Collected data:

================

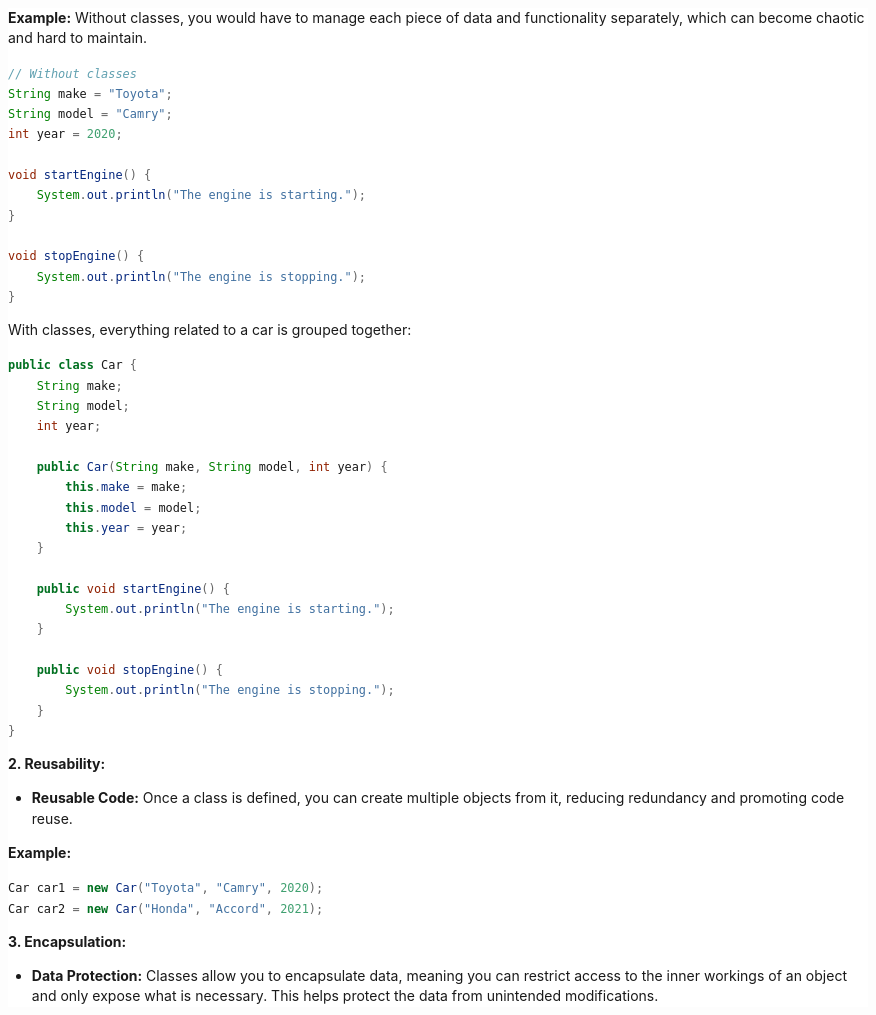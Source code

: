 **Example:**
Without classes, you would have to manage each piece of data and functionality separately, which can become chaotic and hard to maintain.

```java
// Without classes
String make = "Toyota";
String model = "Camry";
int year = 2020;

void startEngine() {
    System.out.println("The engine is starting.");
}

void stopEngine() {
    System.out.println("The engine is stopping.");
}
```

With classes, everything related to a car is grouped together:

```java
public class Car {
    String make;
    String model;
    int year;

    public Car(String make, String model, int year) {
        this.make = make;
        this.model = model;
        this.year = year;
    }

    public void startEngine() {
        System.out.println("The engine is starting.");
    }

    public void stopEngine() {
        System.out.println("The engine is stopping.");
    }
}
```

**2. Reusability:**
- **Reusable Code:** Once a class is defined, you can create multiple objects from it, reducing redundancy and promoting code reuse.

**Example:**

```java
Car car1 = new Car("Toyota", "Camry", 2020);
Car car2 = new Car("Honda", "Accord", 2021);
```

**3. Encapsulation:**
- **Data Protection:** Classes allow you to encapsulate data, meaning you can restrict access to the inner workings of an object and only expose what is necessary. This helps protect the data from unintended modifications.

================

Exercise instructions → Copy the data above line for line, skipping every picture.

Answer section →
Source code

: **Example:**
Without classes, you would have to manage each piece of data and functionality separately, which can become chaotic and hard to maintain.

```java
// Without classes
String make = "Toyota";
String model = "Camry";
int year = 2020;

void startEngine() {
    System.out.println("The engine is starting.");
}

void stopEngine() {
    System.out.println("The engine is stopping.");
}
```

With classes, everything related to a car is grouped together:

```java
public class Car {
    String make;
    String model;
    int year;

    public Car(String make, String model, int year) {
        this.make = make;
        this.model = model;
        this.year = year;
    }

    public void startEngine() {
        System.out.println("The engine is starting.");
    }

    public void stopEngine() {
        System.out.println("The engine is stopping.");
    }
}
```

**2. Reusability:**
- **Reusable Code:** Once a class is defined, you can create multiple objects from it, reducing redundancy and promoting code reuse.

**Example:**

```java
Car car1 = new Car("Toyota", "Camry", 2020);
Car car2 = new Car("Honda", "Accord", 2021);
```

**3. Encapsulation:**
- **Data Protection:** Classes allow you to encapsulate data, meaning you can restrict access to the inner workings of an object and only expose what is necessary. This helps protect the data from unintended modifications.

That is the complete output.